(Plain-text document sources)
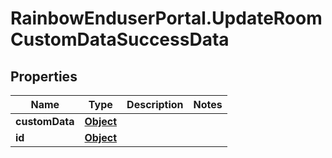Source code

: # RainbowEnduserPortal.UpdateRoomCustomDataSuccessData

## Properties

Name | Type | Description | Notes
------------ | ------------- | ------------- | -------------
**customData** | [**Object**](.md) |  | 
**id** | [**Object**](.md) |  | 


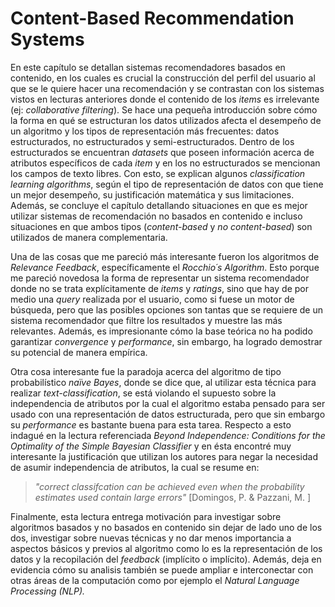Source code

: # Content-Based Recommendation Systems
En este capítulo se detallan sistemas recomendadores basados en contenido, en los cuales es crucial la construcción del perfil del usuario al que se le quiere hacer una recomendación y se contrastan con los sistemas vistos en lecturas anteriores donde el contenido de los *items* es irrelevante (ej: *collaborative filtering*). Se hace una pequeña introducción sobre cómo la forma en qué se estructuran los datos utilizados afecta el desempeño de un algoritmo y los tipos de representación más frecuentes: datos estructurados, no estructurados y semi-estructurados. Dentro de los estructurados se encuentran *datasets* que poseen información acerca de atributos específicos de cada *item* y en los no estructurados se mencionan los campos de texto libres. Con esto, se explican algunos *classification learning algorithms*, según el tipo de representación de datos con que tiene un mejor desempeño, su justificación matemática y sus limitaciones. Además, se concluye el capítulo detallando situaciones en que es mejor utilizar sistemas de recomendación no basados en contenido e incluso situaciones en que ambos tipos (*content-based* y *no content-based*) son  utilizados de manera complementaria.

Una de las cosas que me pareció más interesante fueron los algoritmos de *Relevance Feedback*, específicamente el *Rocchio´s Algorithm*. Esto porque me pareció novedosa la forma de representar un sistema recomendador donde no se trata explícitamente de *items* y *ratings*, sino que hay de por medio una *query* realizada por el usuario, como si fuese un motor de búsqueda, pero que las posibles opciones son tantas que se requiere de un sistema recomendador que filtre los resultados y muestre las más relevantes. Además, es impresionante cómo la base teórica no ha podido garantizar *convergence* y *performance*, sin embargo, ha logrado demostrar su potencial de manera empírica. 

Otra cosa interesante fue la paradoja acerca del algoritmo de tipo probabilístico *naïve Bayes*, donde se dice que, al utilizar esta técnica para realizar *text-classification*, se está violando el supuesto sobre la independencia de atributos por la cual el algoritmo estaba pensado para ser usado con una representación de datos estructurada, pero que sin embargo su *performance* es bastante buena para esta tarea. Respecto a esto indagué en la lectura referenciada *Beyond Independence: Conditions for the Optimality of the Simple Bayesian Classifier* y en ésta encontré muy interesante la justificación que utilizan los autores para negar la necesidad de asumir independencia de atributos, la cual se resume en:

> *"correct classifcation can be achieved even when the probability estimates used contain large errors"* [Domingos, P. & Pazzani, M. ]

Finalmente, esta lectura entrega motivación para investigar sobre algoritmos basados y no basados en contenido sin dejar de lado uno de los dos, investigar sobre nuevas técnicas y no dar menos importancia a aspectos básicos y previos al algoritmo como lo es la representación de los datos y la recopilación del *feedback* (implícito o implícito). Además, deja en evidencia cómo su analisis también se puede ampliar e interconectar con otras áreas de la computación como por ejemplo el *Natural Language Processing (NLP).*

* * *

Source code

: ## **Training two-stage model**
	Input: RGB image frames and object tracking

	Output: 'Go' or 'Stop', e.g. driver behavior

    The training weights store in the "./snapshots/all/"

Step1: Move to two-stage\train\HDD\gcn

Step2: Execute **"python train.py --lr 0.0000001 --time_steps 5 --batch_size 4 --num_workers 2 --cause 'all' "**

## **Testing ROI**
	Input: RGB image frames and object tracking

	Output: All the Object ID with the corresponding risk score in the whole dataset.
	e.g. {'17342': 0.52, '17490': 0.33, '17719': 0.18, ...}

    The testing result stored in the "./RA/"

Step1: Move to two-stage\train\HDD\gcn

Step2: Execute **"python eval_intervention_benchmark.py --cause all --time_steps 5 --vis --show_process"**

Activity - Where the data above reaches the line holding "The testing result", begin printing, and stop after the line holding "eval_intervention_benchmark.py --cause all". Each line must be reproduced exactly, with nothing else added.

Solved exercise -
    The testing result stored in the "./RA/"

Step1: Move to two-stage\train\HDD\gcn

Step2: Execute **"python eval_intervention_benchmark.py --cause all --time_steps 5 --vis --show_process"**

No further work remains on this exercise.